The Referee dismissed Glazer’s claim of privilege as a furnisher of materials used in the construction of the vessel in one paragraph.1 We believe his conclusions to be predicated upon two grounds which are erroneous. First, at the time of the hearing it was thought that Hull No. 552 had been sold in globo with all other property of the bankrupt. This does not conform to the facts as shown by the letter from the Trustee, mentioned above. Second, the Referee concluded that the definition of the word “vessel” as used in LSA-C.C. Art. 3237, supra, contemplates only a completed ship, such as is defined in Title 1 U.S.C.A. § 3.2

LSA-C.C. Art. 3237 is carried over almost verbatim from Article 3204 of the Louisiana Civil Code of 1825. It is found in Chapter.3 of the Code, “Of Privileges on Movables”, Section 3, “Of the Privilege On Ships and Merchandise”. The opening paragraph is the same as that employed in 1825, as shown by the official translation of the French text.
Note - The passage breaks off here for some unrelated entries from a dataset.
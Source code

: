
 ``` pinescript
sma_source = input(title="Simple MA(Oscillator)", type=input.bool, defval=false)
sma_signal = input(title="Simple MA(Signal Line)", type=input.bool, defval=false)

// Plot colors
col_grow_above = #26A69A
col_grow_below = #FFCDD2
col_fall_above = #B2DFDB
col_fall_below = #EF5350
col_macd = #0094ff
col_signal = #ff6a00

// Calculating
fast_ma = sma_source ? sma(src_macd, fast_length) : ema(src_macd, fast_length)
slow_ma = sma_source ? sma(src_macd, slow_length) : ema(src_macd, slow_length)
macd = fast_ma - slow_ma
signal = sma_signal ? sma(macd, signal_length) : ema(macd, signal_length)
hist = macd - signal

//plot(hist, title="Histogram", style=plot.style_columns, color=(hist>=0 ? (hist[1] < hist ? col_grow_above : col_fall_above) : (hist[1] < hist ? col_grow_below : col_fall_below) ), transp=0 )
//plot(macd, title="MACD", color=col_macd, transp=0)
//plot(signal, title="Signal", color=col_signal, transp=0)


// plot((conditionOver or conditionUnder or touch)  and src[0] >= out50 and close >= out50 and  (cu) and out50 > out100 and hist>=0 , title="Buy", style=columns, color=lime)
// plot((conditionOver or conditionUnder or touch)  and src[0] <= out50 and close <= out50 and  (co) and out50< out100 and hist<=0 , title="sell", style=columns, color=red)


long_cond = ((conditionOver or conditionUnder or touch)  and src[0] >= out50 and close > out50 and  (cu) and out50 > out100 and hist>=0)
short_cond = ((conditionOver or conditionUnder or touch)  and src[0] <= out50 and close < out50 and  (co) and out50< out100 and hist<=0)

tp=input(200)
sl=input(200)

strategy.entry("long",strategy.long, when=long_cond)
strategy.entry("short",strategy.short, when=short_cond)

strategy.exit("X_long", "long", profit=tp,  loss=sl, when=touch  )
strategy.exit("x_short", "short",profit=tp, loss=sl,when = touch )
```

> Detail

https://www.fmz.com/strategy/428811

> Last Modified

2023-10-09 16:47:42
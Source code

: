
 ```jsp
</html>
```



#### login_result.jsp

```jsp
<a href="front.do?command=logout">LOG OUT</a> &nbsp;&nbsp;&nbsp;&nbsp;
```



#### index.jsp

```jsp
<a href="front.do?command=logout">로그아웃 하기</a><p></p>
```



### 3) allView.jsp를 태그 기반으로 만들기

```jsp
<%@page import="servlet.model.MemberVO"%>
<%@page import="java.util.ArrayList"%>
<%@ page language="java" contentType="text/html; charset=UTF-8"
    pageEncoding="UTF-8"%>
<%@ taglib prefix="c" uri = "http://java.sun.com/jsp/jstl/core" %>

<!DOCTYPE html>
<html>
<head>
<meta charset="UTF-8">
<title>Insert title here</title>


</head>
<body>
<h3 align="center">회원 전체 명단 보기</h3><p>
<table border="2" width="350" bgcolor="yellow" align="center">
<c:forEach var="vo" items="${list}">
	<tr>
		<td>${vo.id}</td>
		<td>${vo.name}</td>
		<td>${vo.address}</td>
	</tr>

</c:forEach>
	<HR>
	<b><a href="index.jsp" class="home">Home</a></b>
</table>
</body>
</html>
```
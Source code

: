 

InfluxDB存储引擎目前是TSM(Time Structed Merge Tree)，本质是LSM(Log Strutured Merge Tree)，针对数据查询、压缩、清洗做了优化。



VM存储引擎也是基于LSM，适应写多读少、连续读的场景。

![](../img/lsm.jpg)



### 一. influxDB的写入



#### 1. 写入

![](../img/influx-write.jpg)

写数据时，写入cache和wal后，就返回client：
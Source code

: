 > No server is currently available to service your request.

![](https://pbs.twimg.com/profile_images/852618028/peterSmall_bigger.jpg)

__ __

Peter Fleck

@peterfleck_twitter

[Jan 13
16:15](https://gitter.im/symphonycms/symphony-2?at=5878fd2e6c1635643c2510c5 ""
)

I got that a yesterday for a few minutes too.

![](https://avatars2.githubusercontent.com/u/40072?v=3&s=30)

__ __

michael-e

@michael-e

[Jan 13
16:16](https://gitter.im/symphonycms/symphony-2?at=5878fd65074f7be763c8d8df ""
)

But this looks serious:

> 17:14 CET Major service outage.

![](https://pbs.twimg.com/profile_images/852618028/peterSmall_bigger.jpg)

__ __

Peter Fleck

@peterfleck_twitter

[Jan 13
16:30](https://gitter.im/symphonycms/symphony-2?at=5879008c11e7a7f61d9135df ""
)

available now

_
Paragraph 8, in the early version was translated to read as follows:

“8. Sums due to sellers, those who have furnished materials, and workmen employed in the construction, if the vessel has never made a voyage; * * *.” (La.Legal Archives, Vol. 3, Part II, p. 1772)

The addition of the word “to” before the word “those”, elimination of the comma following the word “materials” and addition of the word “to” after “and”, were the only changes made in the revision of 1870. There was no corresponding article in the Louisiana Civil Code of 1808, nor in the Code Napoleon of France, 1804.

The provisions relative to ships stem from Articles 190 and 191 of the French “Code de Commerce”, adopted by that country in September, 1807.3 Counsel for Val-U Investment advance the novel argument that Louisiana, in 1825, excluded from the scope of Article 3204 all claims of creditors of the naval contractor for materials furnished “for ship building (bátiments de mer)”. We are referred to Ripert, Droit Maritime, 3d Ed. (1929), who argued that the privilege of workmen and furnishers of ma[800]*800terials used in the construction of vessels was not really a maritime privilege, and that the preferred status., of such claims granted by the French Code was error. The French law was changed by adoption of the Law of February 19, 1949, and such claims are presently excluded from the French Code.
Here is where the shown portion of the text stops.